CSV File Formats

These pages provide information and formatting assistance for the construction of valid CSV Trial/Nursery files for import into KDSmart and KDXplore.

KDSmart and KDXplore share the same import code base, designed to make the task easier. This introduction will help with understanding what needs to be prepared for a CSV import using either application.

Note

Other data import methods exist, instead of CSV files, for loading Trial/Nursery/Trait/Tag data into KDSmart/KDXplore which can offer better and longer term advantages.


KDSmart/KDXplore Import Mapping

Importing a Trial using CSV format in KDSmart/KDXplore commences with an attribute mapping table, similar to the examples in the following illustration. This is an important step which helps you setup how your Trial or Nursery information is loaded and defined in each application.

Note: This method of attribute selection is employed to make the import task easier, rather than keep editing and adjusting the CSV file format.

Before the import proceeds, CSV Column Headings in the file need to be assigned an Attribute Type using the “Import As” column.

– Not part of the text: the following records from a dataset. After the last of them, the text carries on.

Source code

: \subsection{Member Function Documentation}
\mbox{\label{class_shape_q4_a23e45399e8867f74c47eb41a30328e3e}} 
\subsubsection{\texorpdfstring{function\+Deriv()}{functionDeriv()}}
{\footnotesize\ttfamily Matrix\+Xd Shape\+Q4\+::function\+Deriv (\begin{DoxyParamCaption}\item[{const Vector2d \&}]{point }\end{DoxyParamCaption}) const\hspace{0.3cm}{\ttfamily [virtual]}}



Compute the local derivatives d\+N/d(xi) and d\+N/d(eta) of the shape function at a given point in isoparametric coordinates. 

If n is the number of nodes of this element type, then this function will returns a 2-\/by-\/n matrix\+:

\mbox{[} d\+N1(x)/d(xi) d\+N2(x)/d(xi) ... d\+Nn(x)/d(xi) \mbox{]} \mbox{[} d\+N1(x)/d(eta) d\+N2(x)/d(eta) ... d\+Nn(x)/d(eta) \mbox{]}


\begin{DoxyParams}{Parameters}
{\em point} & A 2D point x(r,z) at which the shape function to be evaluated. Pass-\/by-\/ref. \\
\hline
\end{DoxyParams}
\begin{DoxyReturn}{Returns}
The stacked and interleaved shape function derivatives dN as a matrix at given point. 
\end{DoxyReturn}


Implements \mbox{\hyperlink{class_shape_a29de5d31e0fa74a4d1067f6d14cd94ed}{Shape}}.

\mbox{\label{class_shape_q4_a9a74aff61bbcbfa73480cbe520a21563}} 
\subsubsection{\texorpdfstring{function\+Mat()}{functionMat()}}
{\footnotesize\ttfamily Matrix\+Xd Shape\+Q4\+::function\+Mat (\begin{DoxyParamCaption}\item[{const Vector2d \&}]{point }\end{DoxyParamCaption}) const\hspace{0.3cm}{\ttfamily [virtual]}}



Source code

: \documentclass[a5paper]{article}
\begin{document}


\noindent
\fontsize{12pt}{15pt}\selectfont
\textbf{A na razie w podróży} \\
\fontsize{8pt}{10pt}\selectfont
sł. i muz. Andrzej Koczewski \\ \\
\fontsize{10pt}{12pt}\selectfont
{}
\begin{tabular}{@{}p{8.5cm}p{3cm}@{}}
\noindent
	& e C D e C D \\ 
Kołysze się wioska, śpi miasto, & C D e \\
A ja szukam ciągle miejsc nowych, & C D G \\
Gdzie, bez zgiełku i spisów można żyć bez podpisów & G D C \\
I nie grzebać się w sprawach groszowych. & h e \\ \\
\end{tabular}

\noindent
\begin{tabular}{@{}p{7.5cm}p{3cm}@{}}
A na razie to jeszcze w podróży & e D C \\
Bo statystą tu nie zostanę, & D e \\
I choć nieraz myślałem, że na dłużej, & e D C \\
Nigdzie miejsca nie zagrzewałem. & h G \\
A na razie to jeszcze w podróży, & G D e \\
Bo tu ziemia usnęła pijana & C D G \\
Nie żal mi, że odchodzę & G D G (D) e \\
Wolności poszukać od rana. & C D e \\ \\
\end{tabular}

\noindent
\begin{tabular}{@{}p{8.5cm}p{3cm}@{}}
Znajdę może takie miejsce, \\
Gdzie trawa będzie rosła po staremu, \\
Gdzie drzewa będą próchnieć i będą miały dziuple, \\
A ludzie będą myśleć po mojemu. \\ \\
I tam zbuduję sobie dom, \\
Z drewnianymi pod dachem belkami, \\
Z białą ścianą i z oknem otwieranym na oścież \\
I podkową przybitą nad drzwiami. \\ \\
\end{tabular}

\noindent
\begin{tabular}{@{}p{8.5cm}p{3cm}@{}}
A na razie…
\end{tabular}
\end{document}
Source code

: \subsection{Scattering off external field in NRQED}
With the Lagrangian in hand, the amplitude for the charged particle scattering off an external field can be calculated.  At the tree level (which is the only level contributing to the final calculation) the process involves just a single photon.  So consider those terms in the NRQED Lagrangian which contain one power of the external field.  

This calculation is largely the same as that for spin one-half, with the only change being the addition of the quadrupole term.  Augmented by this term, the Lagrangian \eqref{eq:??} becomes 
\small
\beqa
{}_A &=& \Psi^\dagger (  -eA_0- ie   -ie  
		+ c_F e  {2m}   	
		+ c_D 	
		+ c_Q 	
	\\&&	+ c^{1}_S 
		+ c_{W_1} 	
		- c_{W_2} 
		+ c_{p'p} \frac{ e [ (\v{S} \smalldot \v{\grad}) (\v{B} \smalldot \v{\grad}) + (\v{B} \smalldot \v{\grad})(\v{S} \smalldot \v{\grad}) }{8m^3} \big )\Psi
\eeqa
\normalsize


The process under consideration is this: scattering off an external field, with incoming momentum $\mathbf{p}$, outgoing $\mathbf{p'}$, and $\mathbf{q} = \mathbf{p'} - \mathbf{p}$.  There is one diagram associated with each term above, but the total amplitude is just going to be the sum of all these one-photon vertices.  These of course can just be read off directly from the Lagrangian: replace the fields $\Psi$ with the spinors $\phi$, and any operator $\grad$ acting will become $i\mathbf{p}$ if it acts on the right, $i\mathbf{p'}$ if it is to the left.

Trait Name Style Import Trial from CSV Column Mapping Example

KDSmart

KDXplore

KDSmart CSV Column Mapping Example
KDXplore CSV Column Mapping Example

The interface examples above illustrate the:

  • File chosen to import is “maize-with-data.csv”;

  • Name of the CSV’s column Headings;

  • First data row; and

  • Blue (KDSmart) ‘Import As’ column.

Selecting the ‘Import As’ entry, for each row as necessary, reveals a drop down list of attributes that can be assigned to the column. KDSmart/KDXplore makes a ‘best guess’ of the attribute type where possible based upon the first row of data.


Trials and Plots

The following tables list each Attribute Type. Pay particular attention to the ones marked as blue text:

Trait Name Style Attribute Type Usage

Attribute Type

Usage

  • Trial Attribute or

  • Plot Attribute

Indicates KDSmart must retain the value as an attribute, either for the Trial or for each Plot respectively.

  • Trait or

  • Trait for Sub-Plot

Applying either of these Attributes to a column causes a Trait of that name to be added to the list of Traits for the Trial.

Ignore

Use this Attribute to ignore columns in the CSV file.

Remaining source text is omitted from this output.